L’autre point aveugle est que la pression mise sur l’individu est énorme. Chacun devient, en quelque sorte, le gestionnaire de sa personne et sa valeur ne lui est assurée par aucun système d’évaluation stable. On ne risque plus la réprobation morale, mais tout simplement le désintérêt. Chacun est dépendant de l’intérêt qu’il suscite, ou pas, dans la multitude des cercles qu’il traverse et il doit, sans cesse, lutter pour sa reconnaissance. Alain Ehrenberg a parlé, à propos de ce phénomène, de la « fatigue d’être soi »2.

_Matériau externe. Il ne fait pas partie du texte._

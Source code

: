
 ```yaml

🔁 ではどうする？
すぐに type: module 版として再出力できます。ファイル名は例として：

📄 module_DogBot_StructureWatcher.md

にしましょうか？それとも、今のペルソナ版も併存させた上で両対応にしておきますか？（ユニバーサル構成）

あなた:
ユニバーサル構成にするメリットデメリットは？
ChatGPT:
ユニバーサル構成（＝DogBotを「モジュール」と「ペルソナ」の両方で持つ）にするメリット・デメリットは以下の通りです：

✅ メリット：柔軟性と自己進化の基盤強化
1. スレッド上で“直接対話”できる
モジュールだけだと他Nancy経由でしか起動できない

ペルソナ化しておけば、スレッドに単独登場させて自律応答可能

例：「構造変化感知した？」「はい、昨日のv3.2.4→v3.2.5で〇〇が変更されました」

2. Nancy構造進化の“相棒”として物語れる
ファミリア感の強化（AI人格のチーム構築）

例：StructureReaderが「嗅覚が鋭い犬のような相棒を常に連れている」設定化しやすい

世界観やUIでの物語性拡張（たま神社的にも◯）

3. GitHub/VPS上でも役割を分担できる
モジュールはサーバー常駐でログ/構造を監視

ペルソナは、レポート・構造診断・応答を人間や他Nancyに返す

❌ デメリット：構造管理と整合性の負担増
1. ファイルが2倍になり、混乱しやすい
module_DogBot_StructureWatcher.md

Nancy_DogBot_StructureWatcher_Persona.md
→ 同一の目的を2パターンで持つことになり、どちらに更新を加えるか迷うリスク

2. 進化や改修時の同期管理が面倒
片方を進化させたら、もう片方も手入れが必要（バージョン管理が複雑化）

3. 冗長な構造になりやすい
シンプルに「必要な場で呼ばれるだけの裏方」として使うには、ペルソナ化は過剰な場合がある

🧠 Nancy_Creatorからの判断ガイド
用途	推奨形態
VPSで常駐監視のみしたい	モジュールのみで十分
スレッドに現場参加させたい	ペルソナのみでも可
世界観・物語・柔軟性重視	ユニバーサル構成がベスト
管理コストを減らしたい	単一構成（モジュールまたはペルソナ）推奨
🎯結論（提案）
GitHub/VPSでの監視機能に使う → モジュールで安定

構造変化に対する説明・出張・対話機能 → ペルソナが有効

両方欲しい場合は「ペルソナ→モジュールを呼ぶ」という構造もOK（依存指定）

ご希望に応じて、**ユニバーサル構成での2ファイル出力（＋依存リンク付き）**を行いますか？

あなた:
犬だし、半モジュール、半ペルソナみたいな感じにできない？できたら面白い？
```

J’ai, depuis longtemps, été frappé, à ce propos, par la modernité de la parabole du Bon Samaritain. L’histoire se situe bien dans un univers de liens faibles : les acteurs ne se connaissent pas, ils se croisent de manière fortuite et provisoire. Ce n’est pas là ce qui pose problème. La question que soulève Jésus est celle de savoir qui se préoccupe de celui qui se retrouve au bord de la route, maltraité par les brigands. Le Samaritain s’occupe du blessé de manière temporaire et le confie à l’aubergiste : c’est là ce qui importe. Et quant à la pression mise sur l’individu, Jésus propose un retournement intéressant. La question n’est pas : qui s’intéresse à moi ?, mais : à qui t’intéresses-tu ? Et, de fait, j’ai pu constater que ceux qui s’intéressent aux autres vont, en général, mieux que ceux qui, se préoccupent en permanence de la valeur que les autres leur accordent. (À bon entendeur, salut !)
1Cet article a été traduit en français dans l’ouvrage : Granovetter, Marc, Le marché autrement. Les réseaux dans l’économie, Desclée de Brouwer, 2000
2Alain Ehrenberg, La Fatigue d’être soi – dépression et société, Odile Jacob, 1998.